Compared to last week, western Canadian feeder cattle prices were $2-$5 higher on average. Noted strength was in the 700-plus-lb. categories, which spilt over into the lighter calves. Quality groups of yearlings were limited and the scarcity fear factor had a grip on the market. The U.S. Department of Agriculture lowered its fourth-quarter beef production estimate on Tuesday’s WASDE report, which rejuvenated buying enthusiasm.
There is a fair amount of optimism for fed cattle prices over the winter period. Feedlots shrugged off the feed grain rally and the negative margin structure in the nearby positions. Ideas are that the corn market is overextending itself, with high good-to-excellent ratings on the weekly crop progress report. Timely rains are in the forecast, which should also enhance yield potential for feed barley.
Larger-frame tan mixed steers with heavier flesh levels averaging 940 lbs. were quoted at $173 in central Alberta; mixed medium-frame fleshier heifers weighing 900 lbs. were valued at $152 in the same region. In southern Alberta, a small group of larger-frame Angus blended steers averaging 825 lbs. were quoted at $196 landed in the feedlot; the same buyer reported Simmental mixed heifers averaging 750 lbs. moving at $172.
Calves were quite variable across the Prairies.

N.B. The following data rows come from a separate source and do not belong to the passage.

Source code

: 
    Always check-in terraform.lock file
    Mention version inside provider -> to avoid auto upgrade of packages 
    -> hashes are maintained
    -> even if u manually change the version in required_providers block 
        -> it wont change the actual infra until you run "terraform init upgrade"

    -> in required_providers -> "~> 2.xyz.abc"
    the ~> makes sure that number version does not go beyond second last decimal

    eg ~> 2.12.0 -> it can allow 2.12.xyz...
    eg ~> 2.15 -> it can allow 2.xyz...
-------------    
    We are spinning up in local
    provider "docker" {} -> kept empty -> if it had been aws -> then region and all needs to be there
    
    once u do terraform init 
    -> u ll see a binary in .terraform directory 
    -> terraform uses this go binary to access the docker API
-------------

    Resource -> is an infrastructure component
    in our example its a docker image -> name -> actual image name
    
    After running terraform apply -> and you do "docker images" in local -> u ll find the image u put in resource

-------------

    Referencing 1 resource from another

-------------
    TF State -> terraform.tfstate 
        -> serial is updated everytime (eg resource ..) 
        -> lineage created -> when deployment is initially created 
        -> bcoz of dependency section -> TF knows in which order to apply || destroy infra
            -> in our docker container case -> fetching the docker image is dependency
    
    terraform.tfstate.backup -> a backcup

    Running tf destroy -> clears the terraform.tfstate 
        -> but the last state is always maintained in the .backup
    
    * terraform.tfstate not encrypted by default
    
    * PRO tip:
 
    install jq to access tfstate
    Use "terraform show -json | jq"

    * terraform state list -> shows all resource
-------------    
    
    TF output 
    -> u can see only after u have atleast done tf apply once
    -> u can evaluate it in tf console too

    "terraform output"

Alberta markets appeared to trade at a premium to Saskatchewan and Manitoba. Drier conditions over the past 30 days have dampened buying interest in the eastern Prairie markets. In central Saskatchewan, a small group of mixed red steers weighing 530 lbs. were quoted at $222; however, in central Alberta, mixed steers averaging 540 lbs. were valued at $226. A small group of Charolais blended steers averaging 525 lbs. were quoted at $229 landed in a southern Alberta feedlot.
U.S. feeder cattle prices were up $2-$5 on average compared to seven days earlier. It appears some areas of the U.S. received traces or no rainfall over the past week, which allowed feedlots to actively purchase replacements. The risk discount due to adverse wet weather may be evaporating.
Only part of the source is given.